Beginning with our recent highlights on Slide 3 of the presentation, Teekay Tankers generated total adjusted EBITDA of $36 million during the second quarter, up from $17 million in the second quarter of 2018. We reported an adjusted net loss of $12 million or $0.05 per share in the second quarter, up from an adjusted net loss of $29 million or $0.11 per share in the second quarter of 2018.

Our improved quarterly results year-on-year points to the improved underlying fundamentals in the market this year. However, they were impacted by seasonal factors as well as some near-term headwinds, which I will touch on in more detail on the next slide. The continued strong growth of US crude exports has helped bolster our full service lighterage business and drove our average Aframax crude tanker spot rates to over $20,000 per day during the quarter.

While spot tanker rates during the second quarter were significantly higher compared to the same period of the prior year, rates in third quarter thus far have been affected by seasonal summer weakness. However, supply and demand fundamentals are signaling toward a firming tanker market in the latter part of 2019 and into 2020. I'll cover our market outlook in more detail later in the presentation.

Turning to Slide 4, we look at recent developments in the spot tanker market. As shown by the chart on the left, last quarter saw our strongest Q2 earnings since 2016 with average Aframax rates being particularly strong, the reasons for which I'll highlight in the next slide.
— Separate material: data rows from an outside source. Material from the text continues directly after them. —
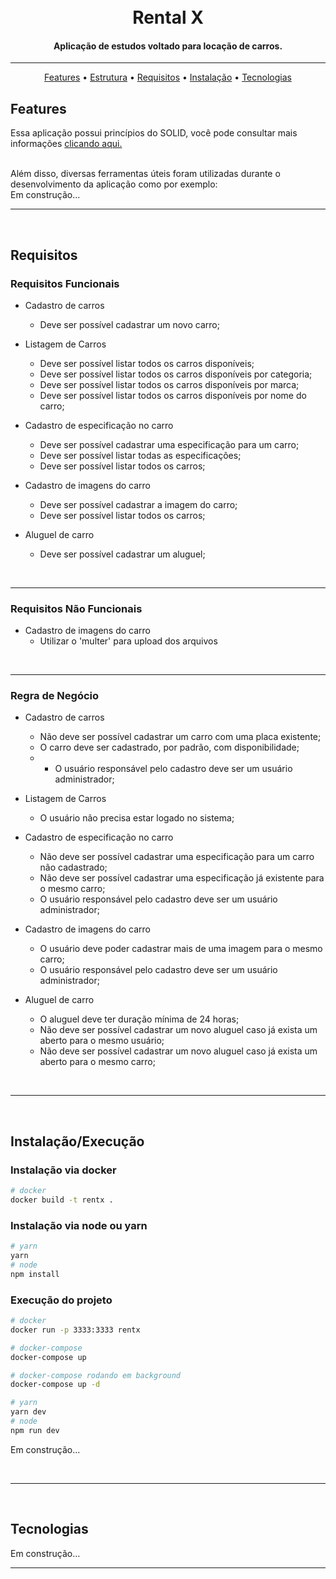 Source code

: <h1 align="center">
  <br>
  Rental X
  <br>
</h1>

<h4 align="center">Aplicação de estudos voltado para locação de carros.</h4>

<hr>

<p align="center">
  <a href="#features">Features</a> •
  <a href="#estrutura">Estrutura</a> •
  <a href="#requisitos">Requisitos</a> •
  <a href="#instalação">Instalação</a> •
  <a href="#tecnologias">Tecnologias</a>
</p>

## Features
Essa aplicação possui princípios do SOLID, você pode consultar mais informações [clicando aqui.]("https://medium.com/backticks-tildes/the-s-o-l-i-d-principles-in-pictures-b34ce2f1e898")

<br>
Além disso, diversas ferramentas úteis foram utilizadas durante o desenvolvimento da aplicação como por exemplo:
<br>
Em construção...
<br>
<hr>
<br>

## Requisitos
### Requisitos Funcionais
- Cadastro de carros
  - Deve ser possível cadastrar um novo carro;

- Listagem de Carros
  - Deve ser possível listar todos os carros disponíveis;
  - Deve ser possível listar todos os carros disponíveis por categoria;
  - Deve ser possível listar todos os carros disponíveis por marca;
  - Deve ser possível listar todos os carros disponíveis por nome do carro;

- Cadastro de especificação no carro
  - Deve ser possível cadastrar uma especificação para um carro;
  - Deve ser possível listar todas as especificações;
  - Deve ser possível listar todos os carros;

- Cadastro de imagens do carro
  - Deve ser possível cadastrar a imagem do carro;
  - Deve ser possível listar todos os carros;

- Aluguel de carro
  - Deve ser possível cadastrar um aluguel;

<br>
<hr>

### Requisitos Não Funcionais
- Cadastro de imagens do carro
  - Utilizar o 'multer' para upload dos arquivos
<br>
<hr>

### Regra de Negócio
- Cadastro de carros
  - Não deve ser possível cadastrar um carro com uma placa existente;
  - O carro deve ser cadastrado, por padrão, com disponibilidade;
  - * O usuário responsável pelo cadastro deve ser um usuário administrador;

- Listagem de Carros
  - O usuário não precisa estar logado no sistema;

- Cadastro de especificação no carro
  - Não deve ser possível cadastrar uma especificação para um carro não cadastrado;
  - Não deve ser possível cadastrar uma especificação já existente para o mesmo carro;
  - O usuário responsável pelo cadastro deve ser um usuário administrador;

- Cadastro de imagens do carro
  - O usuário deve poder cadastrar mais de uma imagem para o mesmo carro;
  - O usuário responsável pelo cadastro deve ser um usuário administrador;

- Aluguel de carro
  - O aluguel deve ter duração mínima de 24 horas;
  - Não deve ser possível cadastrar um novo aluguel caso já exista um aberto para o mesmo usuário;
  - Não deve ser possível cadastrar um novo aluguel caso já exista um aberto para o mesmo carro;
<br>
<hr>
<br>

## Instalação/Execução
### Instalação via docker

```bash
# docker
docker build -t rentx .
```

### Instalação via node ou yarn
```bash
# yarn
yarn
# node
npm install
```

### Execução do projeto
```bash
# docker
docker run -p 3333:3333 rentx

# docker-compose
docker-compose up

# docker-compose rodando em background
docker-compose up -d

# yarn
yarn dev
# node
npm run dev
```

Em construção...

<br>
<hr>
<br>

## Tecnologias
Em construção...
<br>
<hr>
<br>
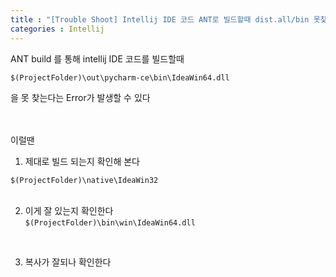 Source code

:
 ```yaml
---
title : "[Trouble Shoot] Intellij IDE 코드 ANT로 빌드할때 dist.all/bin 못찾을때"
categories : Intellij
---
```


ANT build 를 통해 intellij IDE 코드를 빌드할때

`$(ProjectFolder)\out\pycharm-ce\bin\IdeaWin64.dll`  

을 못 찾는다는 Error가 발생할 수 있다  

<br/>
<br/>
이럴땐  

1. 제대로 빌드 되는지 확인해 본다

`$(ProjectFolder)\native\IdeaWin32`  
<br/>

2. 이게 잘 있는지 확인한다  
`$(ProjectFolder)\bin\win\IdeaWin64.dll`  
<br/>

3. 복사가 잘되나 확인한다



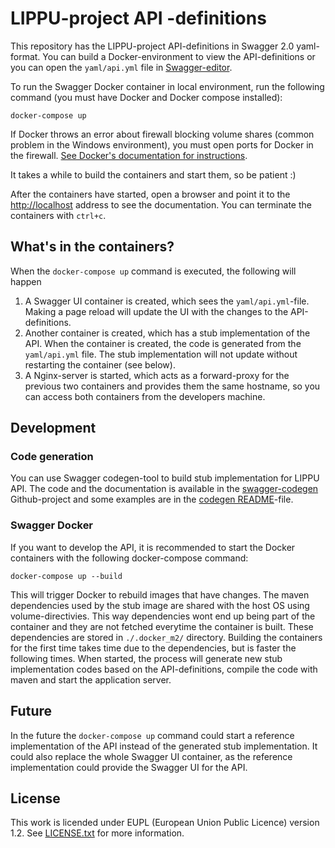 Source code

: # LIPPU-project API -definitions

This repository has the LIPPU-project API-definitions in Swagger 2.0 yaml-format.
You can build a Docker-environment to view the API-definitions
or you can open the `yaml/api.yml` file in [Swagger-editor](https://github.com/swagger-api/swagger-editor).

To run the Swagger Docker container in local environment, run the following command (you must
have Docker and Docker compose installed):

```
docker-compose up
```
If Docker throws an error about firewall blocking volume shares (common problem in the Windows
environment), you must open ports for Docker in the firewall. 
[See Docker's documentation for instructions](https://docs.docker.com/docker-for-windows/#firewall-rules-for-shared-drives).

It takes a while to build the containers and start them, so be patient :)

After the containers have started, open a browser and point it to the [http://localhost](http://localhost) address
to see the documentation. You can terminate the containers with `ctrl+c`.

## What's in the containers?

When the `docker-compose up` command is executed, the following will happen

1. A Swagger UI container is created, which sees the `yaml/api.yml`-file. Making a page reload will
   update the UI with the changes to the API-definitions. 
2. Another container is created, which has a stub implementation of the API. When the container is created, the code
   is generated from the `yaml/api.yml` file. The stub implementation will not update
   without restarting the container (see below). 
3. A Nginx-server is started, which acts as a forward-proxy for the previous two containers and provides them
   the same hostname, so you can access both containers from the developers machine.
  
   
## Development

### Code generation

You can use Swagger codegen-tool to build stub implementation for LIPPU API. The code and the documentation is available
in the [swagger-codegen](https://github.com/swagger-api/swagger-codegen) Github-project and some examples
are in the [codegen README](codegen/README.md)-file. 


### Swagger Docker
If you want to develop the API, it is recommended to start the Docker containers with the following
docker-compose command:

```
docker-compose up --build
```

This will trigger Docker to rebuild images that have changes. The maven dependencies
used by the stub image are shared with the host OS using volume-directivies. This 
way dependencies wont end up being part of the container and they are not
fetched everytime the container is built. These dependencies are stored in `./.docker_m2/`
directory. Building the containers for the first time takes time due
to the dependencies, but is faster the following times. When started,
the process will generate new stub implementation codes based on the
API-definitions, compile the code with maven and start the application
server.

## Future

In the future the `docker-compose up` command could start a reference implementation
of the API instead of the generated stub implementation. It could also replace the whole
Swagger UI container, as the reference implementation could provide the Swagger UI for the API.

## License
This work is licended under EUPL (European Union Public Licence) version 1.2. See [LICENSE.txt](LICENSE.txt)
for more information. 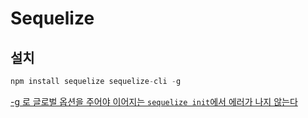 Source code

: # Sequelize        
## 설치    
```javascript
npm install sequelize sequelize-cli -g  
```
<u>-g 로 글로벌 옵션을 주어야 이어지는 `sequelize init`에서 에러가 나지 않는다</u>
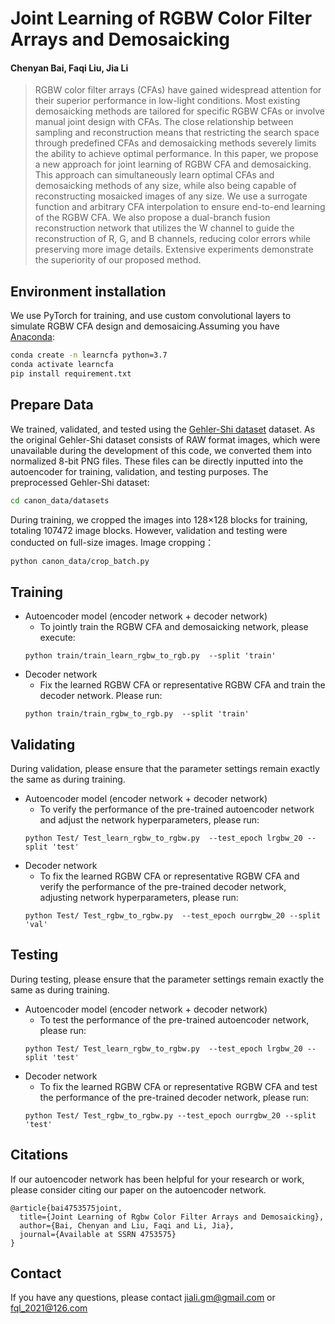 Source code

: # Joint Learning of RGBW Color Filter Arrays and Demosaicking
#### Chenyan Bai, Faqi Liu, Jia Li
>RGBW color filter arrays (CFAs) have gained widespread attention for their superior performance in low-light conditions. Most existing demosaicking methods are tailored for specific RGBW CFAs or involve manual joint design with CFAs. The close relationship between sampling and reconstruction means that restricting the search space through predefined CFAs and demosaicking methods severely limits the ability to achieve optimal performance. In this paper, we propose a new approach for joint learning of RGBW CFA and demosaicking. This approach can simultaneously learn optimal CFAs and demosaicking methods of any size, while also being capable of reconstructing mosaicked images of any size. We use a surrogate function and arbitrary CFA interpolation to ensure end-to-end learning of the RGBW CFA. We also propose a dual-branch fusion reconstruction network that utilizes the W channel to guide the reconstruction of R, G, and B channels, reducing color errors while preserving more image details. Extensive experiments demonstrate the superiority of our proposed method.

## Environment installation
We use PyTorch for training, and use custom convolutional layers to simulate RGBW CFA design and demosaicing.Assuming you have [Anaconda](https://www.anaconda.com/products/individual#Downloads):
```bash
conda create -n learncfa python=3.7
conda activate learncfa
pip install requirement.txt
```
## Prepare Data
We trained, validated, and tested using the [Gehler-Shi dataset](https://www2.cs.sfu.ca/~colour/data/shi_gehler/) dataset. As the original Gehler-Shi dataset consists of RAW format images, which were unavailable during the development of this code, we converted them into normalized 8-bit PNG files. These files can be directly inputted into the autoencoder for training, validation, and testing purposes.
The preprocessed Gehler-Shi dataset:
```bash
cd canon_data/datasets
```
During training, we cropped the images into 128×128 blocks for training, totaling 107472 image blocks. However, validation and testing were conducted on full-size images.
Image cropping：
```bash
python canon_data/crop_batch.py
```
## Training
* Autoencoder model (encoder network + decoder network)
  * To jointly train the RGBW CFA and demosaicking network, please execute:
  ```
  python train/train_learn_rgbw_to_rgb.py  --split 'train'
  ```
* Decoder network
  * Fix the learned RGBW CFA or representative RGBW CFA and train the decoder network. Please run:
   ```
   python train/train_rgbw_to_rgb.py  --split 'train'
   ``` 
## Validating
During validation, please ensure that the parameter settings remain exactly the same as during training.
* Autoencoder model (encoder network + decoder network)
  * To verify the performance of the pre-trained autoencoder network and adjust the network hyperparameters, please run:
  ```
  python Test/ Test_learn_rgbw_to_rgbw.py  --test_epoch lrgbw_20 --split 'test'
  ```
 * Decoder network
   * To fix the learned RGBW CFA or representative RGBW CFA and verify the performance of the pre-trained decoder network, adjusting network hyperparameters, please run:
   ```
   python Test/ Test_rgbw_to_rgbw.py  --test_epoch ourrgbw_20 --split 'val'
   ```
## Testing
During testing, please ensure that the parameter settings remain exactly the same as during training.
  * Autoencoder model (encoder network + decoder network)
    * To test the performance of the pre-trained autoencoder network, please run:
    ```
    python Test/ Test_learn_rgbw_to_rgbw.py  --test_epoch lrgbw_20 --split 'test'
    ```
* Decoder network
  * To fix the learned RGBW CFA or representative RGBW CFA and test the performance of the pre-trained decoder network, please run:
  ```
  python Test/ Test_rgbw_to_rgbw.py --test_epoch ourrgbw_20 --split 'test'
  ```

## Citations
If our autoencoder network has been helpful for your research or work, please consider citing our paper on the autoencoder network.
```
@article{bai4753575joint,
  title={Joint Learning of Rgbw Color Filter Arrays and Demosaicking},
  author={Bai, Chenyan and Liu, Faqi and Li, Jia},
  journal={Available at SSRN 4753575}
}
```
## Contact
If you have any questions, please contact jiali.gm@gmail.com  or fql_2021@126.com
Rates have weakened at the start of the third quarter, which is partly due to normal seasonality and partly due to some near-term headwinds. However, the chart on the right illustrates the increase in rate volatility we have witnessed this year compared to the same period of last year, which will indicate a tightening of the supply/demand balance. This is an encouraging sign as we head toward the seasonally stronger fourth quarter.

Turning to Slide 5, we look at the growth in US crude oil exports and how this has led to increased lightering demand and our improved Aframax earnings. US crude oil exports continue to set new highs with exports averaging 3 million barrels per day during the second quarter. Approximately 50% of all crude oil exports from the US have been shipped to Asia in 2019 with a large increase in cargo volumes to India and South Korea replacing volumes to China that have decreased. These volumes to Asia are primarily carried on VLCC's, which require reverse lighterings via Aframaxes due to draft constraints in US ports. This has led to an increase in lightering demand with rates commanding a premium to the Aframax spot voyage market. This boosted our Aframax earnings in the second quarter by around $4,000 per day compared to the peer group average demonstrating the value contribution of our full service lighterage business.
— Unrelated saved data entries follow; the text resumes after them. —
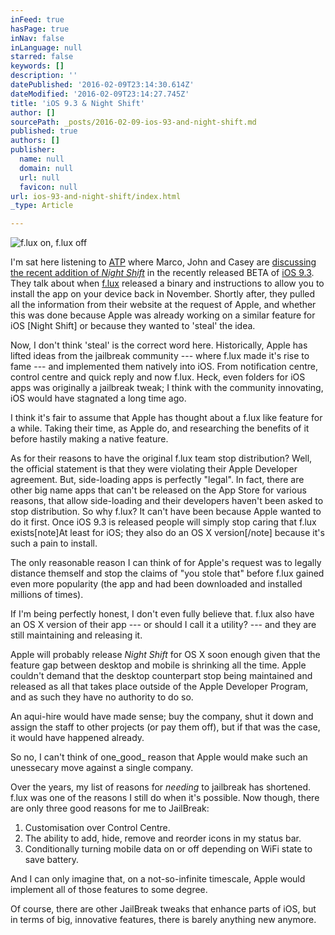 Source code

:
 ```yaml
---
inFeed: true
hasPage: true
inNav: false
inLanguage: null
starred: false
keywords: []
description: ''
datePublished: '2016-02-09T23:14:30.614Z'
dateModified: '2016-02-09T23:14:27.745Z'
title: 'iOS 9.3 & Night Shift'
author: []
sourcePath: _posts/2016-02-09-ios-93-and-night-shift.md
published: true
authors: []
publisher:
  name: null
  domain: null
  url: null
  favicon: null
url: ios-93-and-night-shift/index.html
_type: Article

---
```

![f.lux on, f.lux off](https://the-grid-user-content.s3-us-west-2.amazonaws.com/ce1d5707-c4b3-45a1-981b-84d0d1a7983a.jpg)

I'm sat here listening to [ATP][0] where Marco, John and Casey are [discussing the recent addition of _Night Shift_][1] in the recently released BETA of [iOS 9.3][2]. They talk about when [f.lux][3] released a binary and instructions to allow you to install the app on your device back in November. Shortly after, they pulled all the information from their website at the request of Apple, and whether this was done because Apple was already working on a similar feature for iOS \[Night Shift\] or because they wanted to 'steal' the idea.

Now, I don't think 'steal' is the correct word here. Historically, Apple has lifted ideas from the jailbreak community --- where f.lux made it's rise to fame --- and implemented them natively into iOS. From notification centre, control centre and quick reply and now f.lux. Heck, even folders for iOS apps was originally a jailbreak tweak; I think with the community innovating, iOS would have stagnated a long time ago.

I think it's fair to assume that Apple has thought about a f.lux like feature for a while. Taking their time, as Apple do, and researching the benefits of it before hastily making a native feature.

As for their reasons to have the original f.lux team stop distribution? Well, the official statement is that they were violating their Apple Developer agreement. But, side-loading apps is perfectly "legal". In fact, there are other big name apps that can't be released on the App Store for various reasons, that allow side-loading and their developers haven't been asked to stop distribution. So why f.lux? It can't have been because Apple wanted to do it first. Once iOS 9.3 is released people will simply stop caring that f.lux exists\[note\]At least for iOS; they also do an OS X version\[/note\] because it's such a pain to install.

The only reasonable reason I can think of for Apple's request was to legally distance themself and stop the claims of "you stole that" before f.lux gained even more popularity (the app and had been downloaded and installed millions of times).

If I'm being perfectly honest, I don't even fully believe that. f.lux also have an OS X version of their app --- or should I call it a utility? --- and they are still maintaining and releasing it.

Apple will probably release _Night Shift_ for OS X soon enough given that the feature gap between desktop and mobile is shrinking all the time. Apple couldn't demand that the desktop counterpart stop being maintained and released as all that takes place outside of the Apple Developer Program, and as such they have no authority to do so.

An aqui-hire would have made sense; buy the company, shut it down and assign the staff to other projects (or pay them off), but if that was the case, it would have happened already.

So no, I can't think of one_good_ reason that Apple would make such an unessecary move against a single company.

Over the years, my list of reasons for _needing_ to jailbreak has shortened. f.lux was one of the reasons I still do when it's possible. Now though, there are only three good reasons for me to JailBreak:

1. Customisation over Control Centre.
2. The ability to add, hide, remove and reorder icons in my status bar.
3. Conditionally turning mobile data on or off depending on WiFi state to save battery.

And I can only imagine that, on a not-so-infinite timescale, Apple would implement all of those features to some degree.

Of course, there are other JailBreak tweaks that enhance parts of iOS, but in terms of big, innovative features, there is barely anything new anymore.

[0]: http://atp.fm/
[1]: https://overcast.fm/+CdRjMx6I/1:11:11
[2]: http://www.apple.com/ios/preview/
[3]: https://justgetflux.com/ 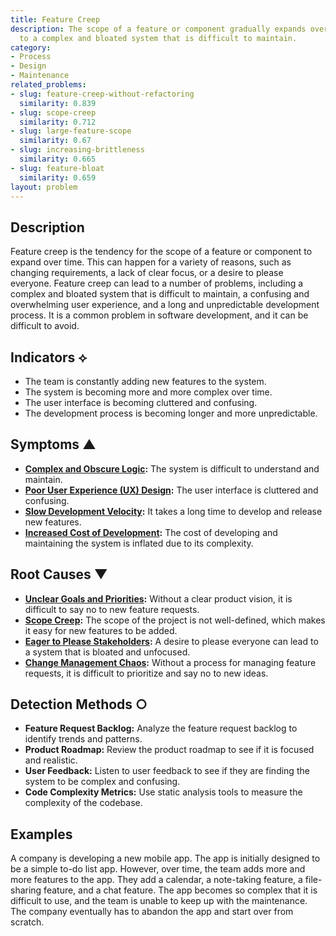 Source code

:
 ```yaml
---
title: Feature Creep
description: The scope of a feature or component gradually expands over time, leading
  to a complex and bloated system that is difficult to maintain.
category:
- Process
- Design
- Maintenance
related_problems:
- slug: feature-creep-without-refactoring
  similarity: 0.839
- slug: scope-creep
  similarity: 0.712
- slug: large-feature-scope
  similarity: 0.67
- slug: increasing-brittleness
  similarity: 0.665
- slug: feature-bloat
  similarity: 0.659
layout: problem
---
```


## Description
Feature creep is the tendency for the scope of a feature or component to expand over time. This can happen for a variety of reasons, such as changing requirements, a lack of clear focus, or a desire to please everyone. Feature creep can lead to a number of problems, including a complex and bloated system that is difficult to maintain, a confusing and overwhelming user experience, and a long and unpredictable development process. It is a common problem in software development, and it can be difficult to avoid.

## Indicators ⟡
- The team is constantly adding new features to the system.
- The system is becoming more and more complex over time.
- The user interface is becoming cluttered and confusing.
- The development process is becoming longer and more unpredictable.

## Symptoms ▲
- **[Complex and Obscure Logic](complex-and-obscure-logic.md):** The system is difficult to understand and maintain.
- **[Poor User Experience (UX) Design](poor-user-experience-ux-design.md):** The user interface is cluttered and confusing.
- **[Slow Development Velocity](slow-development-velocity.md):** It takes a long time to develop and release new features.
- **[Increased Cost of Development](increased-cost-of-development.md):** The cost of developing and maintaining the system is inflated due to its complexity.

## Root Causes ▼
- **[Unclear Goals and Priorities](unclear-goals-and-priorities.md):** Without a clear product vision, it is difficult to say no to new feature requests.
- **[Scope Creep](scope-creep.md):** The scope of the project is not well-defined, which makes it easy for new features to be added.
- **[Eager to Please Stakeholders](eager-to-please-stakeholders.md):** A desire to please everyone can lead to a system that is bloated and unfocused.
- **[Change Management Chaos](change-management-chaos.md):** Without a process for managing feature requests, it is difficult to prioritize and say no to new ideas.

## Detection Methods ○
- **Feature Request Backlog:** Analyze the feature request backlog to identify trends and patterns.
- **Product Roadmap:** Review the product roadmap to see if it is focused and realistic.
- **User Feedback:** Listen to user feedback to see if they are finding the system to be complex and confusing.
- **Code Complexity Metrics:** Use static analysis tools to measure the complexity of the codebase.

## Examples
A company is developing a new mobile app. The app is initially designed to be a simple to-do list app. However, over time, the team adds more and more features to the app. They add a calendar, a note-taking feature, a file-sharing feature, and a chat feature. The app becomes so complex that it is difficult to use, and the team is unable to keep up with the maintenance. The company eventually has to abandon the app and start over from scratch.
US crude oil exports are projected to continue to rise over the next 18 months as new pipeline capacity linking the Permian Basin to the US Gulf Coast is completed. As shown by the chart on the slide, US crude oil exports are anticipated to reach 4 million barrels per day by the end of this year and could rise to as high as 5 million barrels per day by the end of 2020. This should be positive for mid-sized tanker demand due to the further increase in both Aframax lightering demand and direct exports to Europe on Aframax and Suezmax vessels.

Turning to Slide 6, as discussed earlier normal seasonality and near term headwinds have impacted our rates to the early part of the third quarter-to-date. Based on approximately 37% spot revenue days booked, Teekay Tankers' third quarter-to-date Suezmax and Aframax bookings have averaged approximately $15,600 and $12,800 per day respectively. For our LR2 segment with approximately 32% spot revenue days booked, third quarter-to-date bookings have averaged approximately $12,200 per day.

However, turning to Slide 7, market fundamentals point toward a tightening of supply and demand drivers through the latter part of 2019, which is anticipated to lead to increased volatility, which typically moves freight rates higher. Starting with demand, we continue to see several positive factors, which will help drive a tanker market recovery in the coming months. Global refinery throughput is projected to be 2.4 million barrels per day higher in the second half of this year. It should create a significant uplift for crude tanker demand. In addition, a boost from the upcoming IMO 2020 regulations may also lead to new trade patterns and arbitrage movements, floating storage and increased port congestion. Higher US crude oil exports, as detailed in the previous slide, should also be a positive factor as new Permian basin pipelines come online in the coming months.

We do also acknowledge, however, that some of the demand-side factors look less positive than at the start of the year. Global oil demand estimates have been revised down to 1.1 million barrels per day in 2019, However the IEA projects a rebound to 1.4 million barrels per day demand growth for next year. OPEC's decision to extend supply cuts through to March 2020 is also a negative for near-term crude tanker demand, although it should be noted that Saudi Arabia is currently producing around 0.5 million barrels per day below their agreed production target, which gives them scope to increase supply without having to revisit their official policy. Finally, the impact of US sanctions on Venezuela continues to have a negative impact on mid-sized tanker market in the US Gulf carriage market.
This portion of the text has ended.